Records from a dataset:
○ ○ ○ ○ ○
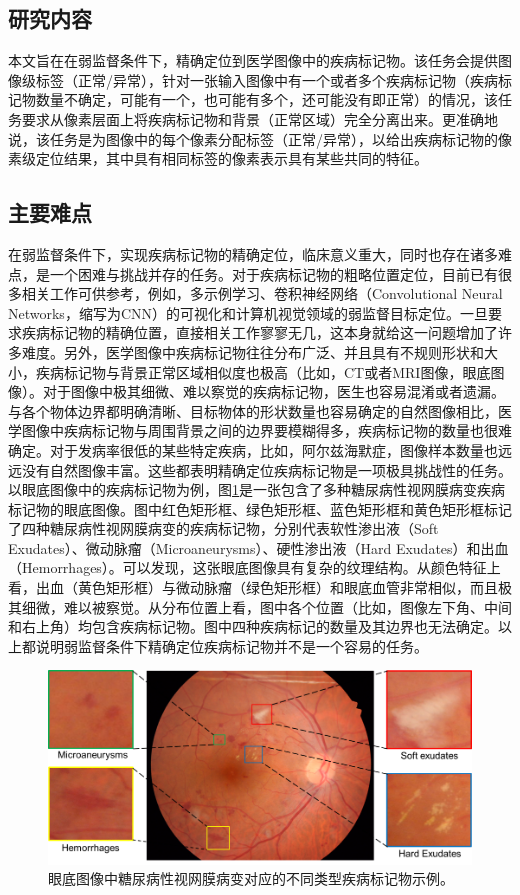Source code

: \subsection{研究内容}
本文旨在在弱监督条件下，精确定位到医学图像中的疾病标记物。该任务会提供图像级标签（正常/异常），针对一张输入图像中有一个或者多个疾病标记物（疾病标记物数量不确定，可能有一个，也可能有多个，还可能没有即正常）的情况，该任务要求从像素层面上将疾病标记物和背景（正常区域）完全分离出来。更准确地说，该任务是为图像中的每个像素分配标签（正常/异常），以给出疾病标记物的像素级定位结果，其中具有相同标签的像素表示具有某些共同的特征。
\subsection{主要难点}
在弱监督条件下，实现疾病标记物的精确定位，临床意义重大，同时也存在诸多难点，是一个困难与挑战并存的任务。对于疾病标记物的粗略位置定位，目前已有很多相关工作可供参考，例如，多示例学习、卷积神经网络（Convolutional Neural Networks，缩写为CNN）的可视化和计算机视觉领域的弱监督目标定位。一旦要求疾病标记物的精确位置，直接相关工作寥寥无几，这本身就给这一问题增加了许多难度。另外，医学图像中疾病标记物往往分布广泛、并且具有不规则形状和大小，疾病标记物与背景正常区域相似度也极高（比如，CT或者MRI图像，眼底图像）。对于图像中极其细微、难以察觉的疾病标记物，医生也容易混淆或者遗漏。与各个物体边界都明确清晰、目标物体的形状数量也容易确定的自然图像相比，医学图像中疾病标记物与周围背景之间的边界要模糊得多，疾病标记物的数量也很难确定。对于发病率很低的某些特定疾病，比如，阿尔兹海默症，图像样本数量也远远没有自然图像丰富。这些都表明精确定位疾病标记物是一项极具挑战性的任务。以眼底图像中的疾病标记物为例，图\ref{fig:biomarker_localization_example}是一张包含了多种糖尿病性视网膜病变疾病标记物的眼底图像。图中红色矩形框、绿色矩形框、蓝色矩形框和黄色矩形框标记了四种糖尿病性视网膜病变的疾病标记物，分别代表软性渗出液（Soft Exudates）、微动脉瘤（Microaneurysms）、硬性渗出液（Hard Exudates）和出血（Hemorrhages）。可以发现，这张眼底图像具有复杂的纹理结构。从颜色特征上看，出血（黄色矩形框）与微动脉瘤（绿色矩形框）和眼底血管非常相似，而且极其细微，难以被察觉。从分布位置上看，图中各个位置（比如，图像左下角、中间和右上角）均包含疾病标记物。图中四种疾病标记的数量及其边界也无法确定。以上都说明弱监督条件下精确定位疾病标记物并不是一个容易的任务。
\begin{figure}[h!]
	\centering
	\includegraphics[width=1.0\textwidth]{figure/biomarker_localization_example}
	\caption[眼底图像中糖尿病性视网膜病变对应的不同类型疾病标记物示例]{眼底图像中糖尿病性视网膜病变对应的不同类型疾病标记物示例。} 
	\label{fig:biomarker_localization_example}
\end{figure}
○ ○ ○ ○ ○
Activity:
Count every line above that holds the word "figure", and state the number and nothing more.

Task result:
3